THE PROBLEM: In the entries below, find each line with the word "cifrano" and return it.

<<<<

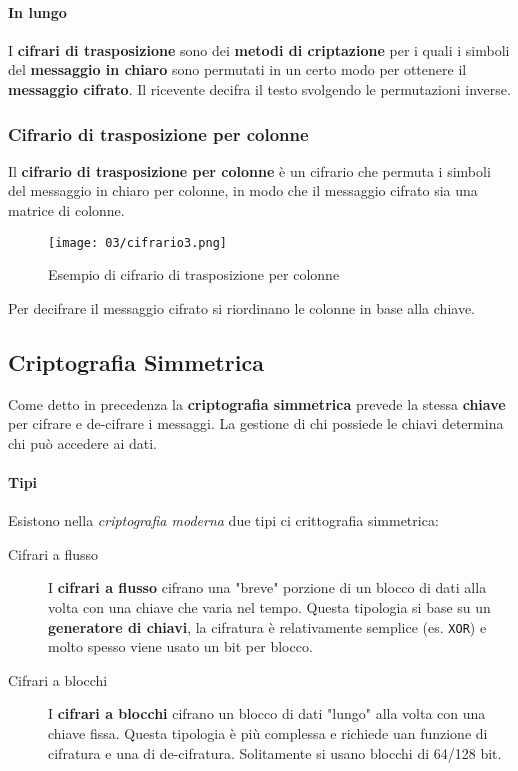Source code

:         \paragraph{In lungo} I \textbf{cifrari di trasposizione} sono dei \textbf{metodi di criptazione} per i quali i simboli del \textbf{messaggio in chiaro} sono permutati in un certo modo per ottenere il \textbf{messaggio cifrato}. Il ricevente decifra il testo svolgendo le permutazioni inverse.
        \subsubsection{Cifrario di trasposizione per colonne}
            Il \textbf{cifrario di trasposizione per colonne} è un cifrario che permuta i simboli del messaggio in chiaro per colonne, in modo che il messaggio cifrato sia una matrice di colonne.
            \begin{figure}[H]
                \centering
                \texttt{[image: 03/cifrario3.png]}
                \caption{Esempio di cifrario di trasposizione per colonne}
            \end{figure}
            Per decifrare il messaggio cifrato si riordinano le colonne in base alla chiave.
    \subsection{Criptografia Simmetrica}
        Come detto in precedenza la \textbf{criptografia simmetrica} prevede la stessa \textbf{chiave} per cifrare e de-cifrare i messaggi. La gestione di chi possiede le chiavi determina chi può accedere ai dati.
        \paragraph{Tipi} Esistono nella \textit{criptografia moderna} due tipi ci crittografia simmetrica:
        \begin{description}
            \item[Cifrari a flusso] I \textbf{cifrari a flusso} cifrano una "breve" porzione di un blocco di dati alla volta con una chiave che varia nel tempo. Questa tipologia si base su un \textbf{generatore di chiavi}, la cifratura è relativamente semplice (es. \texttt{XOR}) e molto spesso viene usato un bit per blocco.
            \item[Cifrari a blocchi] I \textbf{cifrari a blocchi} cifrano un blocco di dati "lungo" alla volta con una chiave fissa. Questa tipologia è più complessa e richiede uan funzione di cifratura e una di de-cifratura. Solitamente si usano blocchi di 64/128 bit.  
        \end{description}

>>>>
<<<<

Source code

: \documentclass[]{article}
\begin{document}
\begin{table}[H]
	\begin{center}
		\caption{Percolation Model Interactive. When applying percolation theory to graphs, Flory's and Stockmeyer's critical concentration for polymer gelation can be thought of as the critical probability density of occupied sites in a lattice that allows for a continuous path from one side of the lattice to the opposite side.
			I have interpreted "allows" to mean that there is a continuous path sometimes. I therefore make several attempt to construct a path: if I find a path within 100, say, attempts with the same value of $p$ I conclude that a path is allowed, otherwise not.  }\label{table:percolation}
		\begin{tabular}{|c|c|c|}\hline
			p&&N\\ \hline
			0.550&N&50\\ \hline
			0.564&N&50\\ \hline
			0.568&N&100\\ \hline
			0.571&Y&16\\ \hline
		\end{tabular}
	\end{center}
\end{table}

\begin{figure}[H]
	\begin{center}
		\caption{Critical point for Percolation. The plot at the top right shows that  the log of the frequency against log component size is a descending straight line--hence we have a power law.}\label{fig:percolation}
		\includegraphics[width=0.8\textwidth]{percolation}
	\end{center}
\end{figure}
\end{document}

>>>>

FINISHED EXERCISE:
            \item[Cifrari a flusso] I \textbf{cifrari a flusso} cifrano una "breve" porzione di un blocco di dati alla volta con una chiave che varia nel tempo. Questa tipologia si base su un \textbf{generatore di chiavi}, la cifratura è relativamente semplice (es. \texttt{XOR}) e molto spesso viene usato un bit per blocco.
            \item[Cifrari a blocchi] I \textbf{cifrari a blocchi} cifrano un blocco di dati "lungo" alla volta con una chiave fissa. Questa tipologia è più complessa e richiede uan funzione di cifratura e una di de-cifratura. Solitamente si usano blocchi di 64/128 bit.  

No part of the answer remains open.